In 2017, net sales reached BRL 3.3 billion, up 17.8% compared to the same period in the previous year. I would like to highlight our delivered products sales. They reached almost BRL 1 billion, 55% increase when compared to 2016. This uptake could have been faster if we had a solution for our #1 problem, which is cancellations.
The highlights for the quarter and the year was cash generation. Company has reached BRL 245 million in the quarter and BRL 712 million for the entire year when compared to losses of our cash of BRL 115 million in 2016. Given our debt profile, which is very conservative, the company has decided to distribute extraordinary dividends amounting to BRL 200 million to be confirmed in our next ordinary general meeting. That's part of our strategic planning to optimize the company capital structure, aiming at recovering our ROE.
I would like to share that in the past 2 years, both Cyrela and [indiscernible] have been improving substantially in-depth every engineering projects, products, suppliers, materials and design. By doing so, we have managed to differentiate our end product. So customers have that value perception. We can also make a difference both to sell our stocks that have that recognized quality and at the same time, we can leverage our brand for newer projects. Let me just share 2 stories with you that are part and parcel of our company, but it's not heard everywhere else, especially investors.
We delivered a project called Classic Lapa in previous quarter in the district -- in the neighborhood called Lapa. It's our entry-level product. One of the consumers, when he was receiving that project, he was surprised, very happy. That's not what I bought. It's much better. But you, Cyrela, I am at a crossroads. I cannot invite my family to my apartment. An engineer asked him, "Why is it that you cannot invite your family over?" And he said, "They'll think I'm rich. Everybody is going to ask me for a loan. This is way above what they are used to. It's way above my own expectations." So the message was we managed to surprise consumers, raising their expectations. It's easier to sell stores -- stocks rather.

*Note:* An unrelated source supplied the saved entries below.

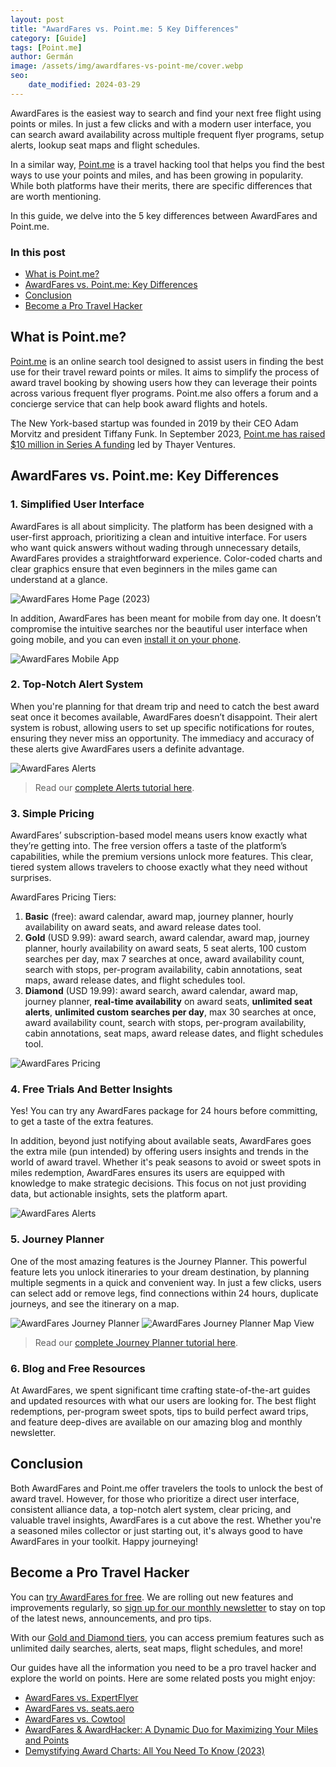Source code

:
 ```yaml
---
layout: post
title: "AwardFares vs. Point.me: 5 Key Differences"
category: [Guide]
tags: [Point.me]
author: Germán
image: /assets/img/awardfares-vs-point-me/cover.webp
seo:
    date_modified: 2024-03-29
---
```


AwardFares is the easiest way to search and find your next free flight using points or miles. In just a few clicks and with a modern user interface, you can search award availability across multiple frequent flyer programs, setup alerts, lookup seat maps and flight schedules.

In a similar way, [Point.me](https://www.point.me/) is a travel hacking tool that helps you find the best ways to use your points and miles, and has been growing in popularity. While both platforms have their merits, there are specific differences that are worth mentioning. 

In this guide, we delve into the 5 key differences between AwardFares and Point.me.

### In this post

- [What is Point.me?](#what-is-pointme)
- [AwardFares vs. Point.me: Key Differences](#awardfares-vs-pointme-key-differences)
- [Conclusion](#conclusion)
- [Become a Pro Travel Hacker](#become-a-pro-travel-hacker)

## What is Point.me?

[Point.me](https://www.point.me/) is an online search tool designed to assist users in finding the best use for their travel reward points or miles. It aims to simplify the process of award travel booking by showing users how they can leverage their points across various frequent flyer programs. Point.me also offers a forum and a concierge service that can help book award flights and hotels.

The New York-based startup was founded in 2019 by their CEO Adam Morvitz and president Tiffany Funk. In September 2023, [Point.me has raised $10 million in Series A funding](https://techcrunch.com/2023/09/05/real-time-flight-rewards-search-engine-point-me-raises-10m/) led by Thayer Ventures.

## AwardFares vs. Point.me: Key Differences

### 1. Simplified User Interface

AwardFares is all about simplicity. The platform has been designed with a user-first approach, prioritizing a clean and intuitive interface. For users who want quick answers without wading through unnecessary details, AwardFares provides a straightforward experience. Color-coded charts and clear graphics ensure that even beginners in the miles game can understand at a glance.

<img src="../assets/img/awardfares-vs-point-me/af-timeline.webp" alt="AwardFares Home Page (2023)" />

In addition, AwardFares has been meant for mobile from day one. It doesn’t compromise the intuitive searches nor the beautiful user interface when going mobile, and you can even [install it on your phone](https://blog.awardfares.com/awardfares-mobile-app/).

<img src="../assets/img/awardfares-vs-point-me/af-mobile.webp" alt="AwardFares Mobile App" class="noborder" />

### 2. Top-Notch Alert System

When you're planning for that dream trip and need to catch the best award seat once it becomes available, AwardFares doesn’t disappoint. Their alert system is robust, allowing users to set up specific notifications for routes, ensuring they never miss an opportunity. The immediacy and accuracy of these alerts give AwardFares users a definite advantage.

<img src="../assets/img/awardfares-vs-point-me/alert-from-search-1.webp" alt="AwardFares Alerts" />

> Read our [complete Alerts tutorial here](https://blog.awardfares.com/alerts/).

### 3. Simple Pricing

AwardFares’ subscription-based model means users know exactly what they’re getting into. The free version offers a taste of the platform’s capabilities, while the premium versions unlock more features. This clear, tiered system allows travelers to choose exactly what they need without surprises.

AwardFares Pricing Tiers:

1. **Basic** (free): award calendar, award map, journey planner, hourly availability on award seats, and award release dates tool.
2. **Gold** (USD 9.99): award search, award calendar, award map, journey planner, hourly availability on award seats, 5 seat alerts, 100 custom searches per day, max 7 searches at once, award availability count, search with stops, per-program availability, cabin annotations, seat maps, award release dates, and flight schedules tool.
3. **Diamond** (USD 19.99): award search, award calendar, award map, journey planner, **real-time availability** on award seats, **unlimited seat alerts**, **unlimited custom searches per day**, max 30 searches at once, award availability count, search with stops, per-program availability, cabin annotations, seat maps, award release dates, and flight schedules tool.

<img src="../assets/img/awardfares-vs-point-me/af-pricing.webp" alt="AwardFares Pricing" />

### 4. Free Trials And Better Insights

Yes! You can try any AwardFares package for 24 hours before committing, to get a taste of the extra features.

In addition, beyond just notifying about available seats, AwardFares goes the extra mile (pun intended) by offering users insights and trends in the world of award travel. Whether it's peak seasons to avoid or sweet spots in miles redemption, AwardFares ensures its users are equipped with knowledge to make strategic decisions. This focus on not just providing data, but actionable insights, sets the platform apart.

<img src="../assets/img/awardfares-vs-point-me/af-list.webp" alt="AwardFares Alerts" />

### 5. Journey Planner

One of the most amazing features is the Journey Planner. This powerful feature lets you unlock itineraries to your dream destination, by planning multiple segments in a quick and convenient way. In just a few clicks, users can select add or remove legs, find connections within 24 hours, duplicate journeys, and see the itinerary on a map.

<img src="../assets/img/awardfares-vs-point-me/journey-2.webp" alt="AwardFares Journey Planner" />

<img src="../assets/img/awardfares-vs-point-me/journey-map.webp" alt="AwardFares Journey Planner Map View" />

> Read our [complete Journey Planner tutorial here](https://blog.awardfares.com/journey-planner/).

### 6. Blog and Free Resources

At AwardFares, we spent significant time crafting state-of-the-art guides and updated resources with what our users are looking for. The best flight redemptions, per-program sweet spots, tips to build perfect award trips, and feature deep-dives are available on our amazing blog and monthly newsletter.

## Conclusion

Both AwardFares and Point.me offer travelers the tools to unlock the best of award travel. However, for those who prioritize a direct user interface, consistent alliance data, a top-notch alert system, clear pricing, and valuable travel insights, AwardFares is a cut above the rest. Whether you're a seasoned miles collector or just starting out, it's always good to have AwardFares in your toolkit. Happy journeying!

## Become a Pro Travel Hacker

You can [try AwardFares for free](https://awardfares.com/). We are rolling out new features and improvements regularly, so [sign up for our monthly newsletter](https://awardfares.com/newsletter) to stay on top of the latest news, announcements, and pro tips.

With our [Gold and Diamond tiers](https://awardfares.com/pricing), you can access premium features such as unlimited daily searches, alerts, seat maps, flight schedules, and more!

Our guides have all the information you need to be a pro travel hacker and explore the world on points. Here are some related posts you might enjoy:

- [AwardFares vs. ExpertFlyer](https://blog.awardfares.com/awardfares-vs-expertflyer/)
- [AwardFares vs. seats.aero](https://blog.awardfares.com/awardfares-vs-seats-aero/)
- [AwardFares vs. Cowtool](https://blog.awardfares.com/awardfares-vs-cowtool/)
- [AwardFares & AwardHacker: A Dynamic Duo for Maximizing Your Miles and Points](https://blog.awardfares.com/awardhacker/)
- [Demystifying Award Charts: All You Need To Know (2023)](https://blog.awardfares.com/demystifying-award-charts/)

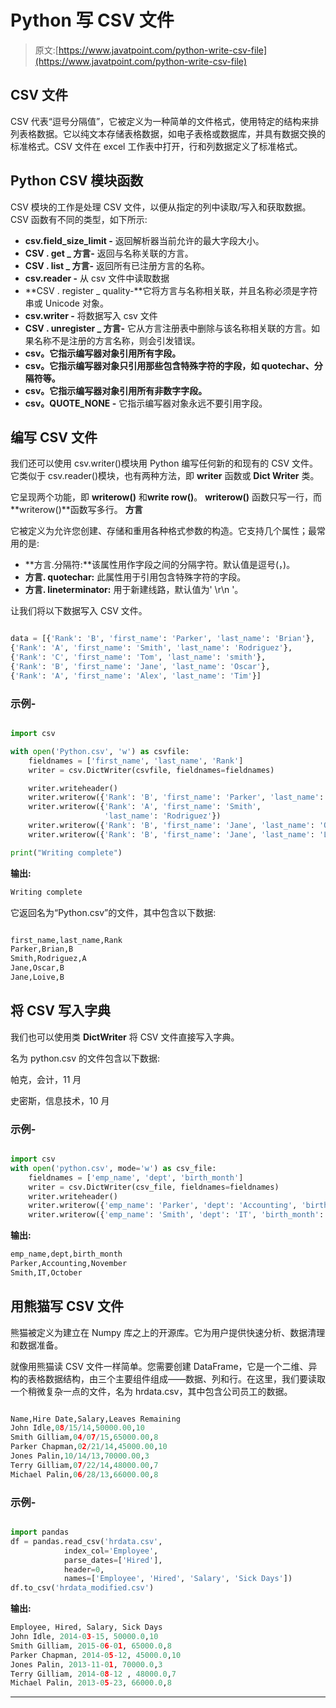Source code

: # Python 写 CSV 文件

> 原文:[https://www.javatpoint.com/python-write-csv-file](https://www.javatpoint.com/python-write-csv-file)

## CSV 文件

CSV 代表“逗号分隔值”，它被定义为一种简单的文件格式，使用特定的结构来排列表格数据。它以纯文本存储表格数据，如电子表格或数据库，并具有数据交换的标准格式。CSV 文件在 excel 工作表中打开，行和列数据定义了标准格式。

## Python CSV 模块函数

CSV 模块的工作是处理 CSV 文件，以便从指定的列中读取/写入和获取数据。CSV 函数有不同的类型，如下所示:

*   **csv.field_size_limit -** 返回解析器当前允许的最大字段大小。
*   **CSV . get _ 方言-** 返回与名称关联的方言。
*   **CSV . list _ 方言-** 返回所有已注册方言的名称。
*   **csv.reader -** 从 csv 文件中读取数据
*   **CSV . register _ quality-**它将方言与名称相关联，并且名称必须是字符串或 Unicode 对象。
*   **csv.writer -** 将数据写入 csv 文件
*   **CSV . unregister _ 方言-** 它从方言注册表中删除与该名称相关联的方言。如果名称不是注册的方言名称，则会引发错误。
*   **csv。它指示编写器对象引用所有字段。**
*   **csv。它指示编写器对象只引用那些包含特殊字符的字段，如 quotechar、分隔符等。**
*   **csv。它指示编写器对象引用所有非数字字段。**
*   **csv。QUOTE_NONE -** 它指示编写器对象永远不要引用字段。

## 编写 CSV 文件

我们还可以使用 csv.writer()模块用 Python 编写任何新的和现有的 CSV 文件。它类似于 csv.reader()模块，也有两种方法，即 **writer** 函数或 **Dict Writer** 类。

它呈现两个功能，即 **writerow()** 和**write row()**。 **writerow()** 函数只写一行，而**writerow()**函数写多行。
**方言**

它被定义为允许您创建、存储和重用各种格式参数的构造。它支持几个属性；最常用的是:

*   **方言.分隔符:**该属性用作字段之间的分隔字符。默认值是逗号(，)。
*   **方言. quotechar:** 此属性用于引用包含特殊字符的字段。
*   **方言. lineterminator:** 用于新建线路，默认值为' \r\n '。

让我们将以下数据写入 CSV 文件。

```py

data = [{'Rank': 'B', 'first_name': 'Parker', 'last_name': 'Brian'},   
{'Rank': 'A', 'first_name': 'Smith', 'last_name': 'Rodriguez'},  
{'Rank': 'C', 'first_name': 'Tom', 'last_name': 'smith'},  
{'Rank': 'B', 'first_name': 'Jane', 'last_name': 'Oscar'},   
{'Rank': 'A', 'first_name': 'Alex', 'last_name': 'Tim'}]  

```

### 示例-

```py

import csv  

with open('Python.csv', 'w') as csvfile:  
    fieldnames = ['first_name', 'last_name', 'Rank']  
    writer = csv.DictWriter(csvfile, fieldnames=fieldnames)  

    writer.writeheader()  
    writer.writerow({'Rank': 'B', 'first_name': 'Parker', 'last_name': 'Brian'})  
    writer.writerow({'Rank': 'A', 'first_name': 'Smith',  
                     'last_name': 'Rodriguez'})  
    writer.writerow({'Rank': 'B', 'first_name': 'Jane', 'last_name': 'Oscar'})  
    writer.writerow({'Rank': 'B', 'first_name': 'Jane', 'last_name': 'Loive'})  

print("Writing complete")  

```

**输出:**

```py
Writing complete

```

它返回名为“Python.csv”的文件，其中包含以下数据:

```py

first_name,last_name,Rank  
Parker,Brian,B  
Smith,Rodriguez,A  
Jane,Oscar,B  
Jane,Loive,B   

```

## 将 CSV 写入字典

我们也可以使用类 **DictWriter** 将 CSV 文件直接写入字典。

名为 python.csv 的文件包含以下数据:

帕克，会计，11 月

史密斯，信息技术，10 月

### 示例-

```py

import csv  
with open('python.csv', mode='w') as csv_file:  
    fieldnames = ['emp_name', 'dept', 'birth_month']  
    writer = csv.DictWriter(csv_file, fieldnames=fieldnames)  
    writer.writeheader()  
    writer.writerow({'emp_name': 'Parker', 'dept': 'Accounting', 'birth_month': 'November'})  
    writer.writerow({'emp_name': 'Smith', 'dept': 'IT', 'birth_month': 'October'})  

```

**输出:**

```py
emp_name,dept,birth_month
Parker,Accounting,November
Smith,IT,October

```

## 用熊猫写 CSV 文件

熊猫被定义为建立在 Numpy 库之上的开源库。它为用户提供快速分析、数据清理和数据准备。

就像用熊猫读 CSV 文件一样简单。您需要创建 DataFrame，它是一个二维、异构的表格数据结构，由三个主要组件组成——数据、列和行。在这里，我们要读取一个稍微复杂一点的文件，名为 hrdata.csv，其中包含公司员工的数据。

```py

Name,Hire Date,Salary,Leaves Remaining  
John Idle,08/15/14,50000.00,10  
Smith Gilliam,04/07/15,65000.00,8  
Parker Chapman,02/21/14,45000.00,10  
Jones Palin,10/14/13,70000.00,3  
Terry Gilliam,07/22/14,48000.00,7  
Michael Palin,06/28/13,66000.00,8  

```

### 示例-

```py

import pandas  
df = pandas.read_csv('hrdata.csv',   
            index_col='Employee',   
            parse_dates=['Hired'],  
            header=0,   
            names=['Employee', 'Hired', 'Salary', 'Sick Days'])  
df.to_csv('hrdata_modified.csv')  

```

**输出:**

```py
Employee, Hired, Salary, Sick Days
John Idle, 2014-03-15, 50000.0,10
Smith Gilliam, 2015-06-01, 65000.0,8
Parker Chapman, 2014-05-12, 45000.0,10
Jones Palin, 2013-11-01, 70000.0,3
Terry Gilliam, 2014-08-12 , 48000.0,7
Michael Palin, 2013-05-23, 66000.0,8

```

* * *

There's yet another story. One of his family members purchased an apartment from our competition 3 years ago, and the product was delivered just a month ago. And this worker that works in the engineering department at Cyrela was, of course, frustrated, and he shared that story with us. "I'm not going to take it. I must sell it." "Why are you selling your apartment?" We asked them -- him. And he said, "Everything that was Cyrela [indiscernible], I cannot be happy getting that apartment from another company." So that is the customer's perception, our worker's perception, so that reputation will be shared in word-of-mouth to the marketplace.
All right. Let me move on to Slide 5 in our presentation. Let me talk about the launches, the new projects. In Q4 2017, we have launched BRL 1.3 billion, aligned with Q4 of the previous year. For the year, new projects reached BRL 3 billion, up 4% when compared to 2016. In this quarter, we have introduced 19 new products, 16 in São Paulo, 2 in Rio and 1 in southern Brazil, in Porto Alegre. Excluding swaps, the volume launched in Cyrela's share was BRL 2.1 billion, up 2% year-on-year. The company share in the volume launched for the year was 70% compared to 75% in 2016.
Moving on to Slide 6. Let me highlight new -- 2 new projects that were very successful in São Paulo. One is called Living Exclusive in the Socorro neighborhood, sold 100% in the quarter; and the other one is called Quadra Greenwich, 47% sold by December. It's a little above that today.
On to Slide 7 now. Let me talk about sales performance. In Q4 '17, presales totaled BRL 1.3 billion, 15% higher than Q4 2016. In the year, sales reached BRL 3.3 billion, up 18% when compared to 2016. Excluding swaps, presales amounted to BRL 2.3 billion in the Cyrela's share, a 14% increase year-on-year. The states of São Paulo and Rio jointly accounted for 87% of our sales in the year.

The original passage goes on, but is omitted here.